The painting was probably made for the antiquarian Fulvio Orsini, librarian to Cardinal Alessandro Farnese, in whose palace the artist lived from 1570 to 1572. It shows the peaks of Mount Sinai, a place sacred to Judaism and Christianity, of special significance for Eastern Orthodoxy, and revered by Muslims. At the centre is Mount Horeb, where Moses received the tablets of the Ten Commandments from God. On the left is Mount Epistene. The peak on the right is St Catherine's Mount, where the early Christian Martyr Catherine had been buried. The small citadel at the foot of Mount Horeb is the monastery that to this day bears her name.

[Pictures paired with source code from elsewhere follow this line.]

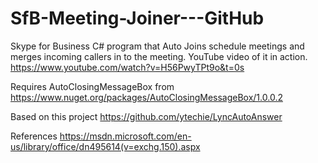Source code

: # SfB-Meeting-Joiner---GitHub
Skype for Business C# program that Auto Joins schedule meetings and merges incoming callers in to the meeting.
YouTube video of it in action.
https://www.youtube.com/watch?v=H56PwyTPt9o&t=0s

Requires AutoClosingMessageBox from
https://www.nuget.org/packages/AutoClosingMessageBox/1.0.0.2

Based on this project
https://github.com/ytechie/LyncAutoAnswer

References
https://msdn.microsoft.com/en-us/library/office/dn495614(v=exchg.150).aspx
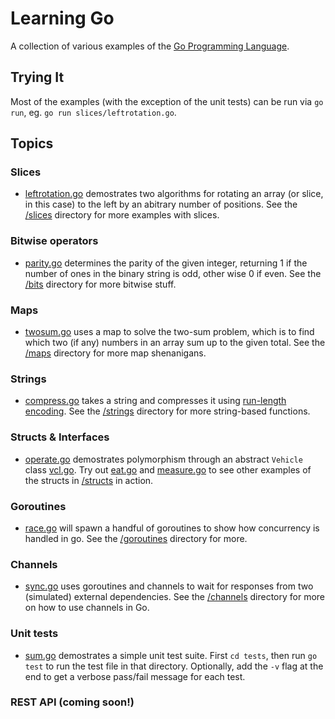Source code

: # Learning Go
A collection of various examples of the [Go Programming Language](https://golang.org/).

## Trying It

Most of the examples (with the exception of the unit tests) can be run via `go run`, eg. `go run slices/leftrotation.go`.

## Topics

### Slices

* [leftrotation.go](/slices/leftrotation.go) demostrates two algorithms for rotating an array (or slice, in this case) to the left by an abitrary number of positions. See the [/slices](/slices) directory for more examples with slices.

### Bitwise operators

* [parity.go](/bits/parity.go) determines the parity of the given integer, returning 1 if the number of ones in the binary string is odd, other wise 0 if even. See the [/bits](/bits) directory for more bitwise stuff.

### Maps

* [twosum.go](/maps/twosum.go) uses a map to solve the two-sum problem, which is to find which two (if any) numbers in an array sum up to the given total. See the [/maps](/maps) directory for more map shenanigans.

### Strings

* [compress.go](/strings/compress.go) takes a string and compresses it using [run-length encoding](https://en.wikipedia.org/wiki/Run-length_encoding). See the [/strings](/strings) directory for more string-based functions.

### Structs & Interfaces

* [operate.go](/structs/operate.go) demostrates polymorphism through an abstract `Vehicle` class [vcl.go](/structs/vcl.go). Try out [eat.go](/structs/eat.go) and [measure.go](/structs/measure.go) to see other examples of the structs in [/structs](/structs) in action. 

### Goroutines

* [race.go](/goroutines/race.go) will spawn a handful of goroutines to show how concurrency is handled in go. See the [/goroutines](/goroutines) directory for more.

### Channels

* [sync.go](/channels/sync.go) uses goroutines and channels to wait for responses from two (simulated) external dependencies. See the [/channels](/channels) directory for more on how to use channels in Go. 

### Unit tests
* [sum.go](/tests/sum.go) demostrates a simple unit test suite. First `cd tests`, then run `go test` to run the test file in that directory. Optionally, add the `-v` flag at the end to get a verbose pass/fail message for each test.

### REST API (coming soon!)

The St Catherine's Monastery is venerated as the spiritual home of Byzantine Orthodoxy and it was a great centre of pilgrimage. In the painting, on the left are three Western pilgrims, while on the right is a group of Eastern pilgrims with camels.

The view of the holy site is based on engravings of Mount Sinai which could be found in travel books. El Greco painted a similar view on the reverse of the Modena Triptych.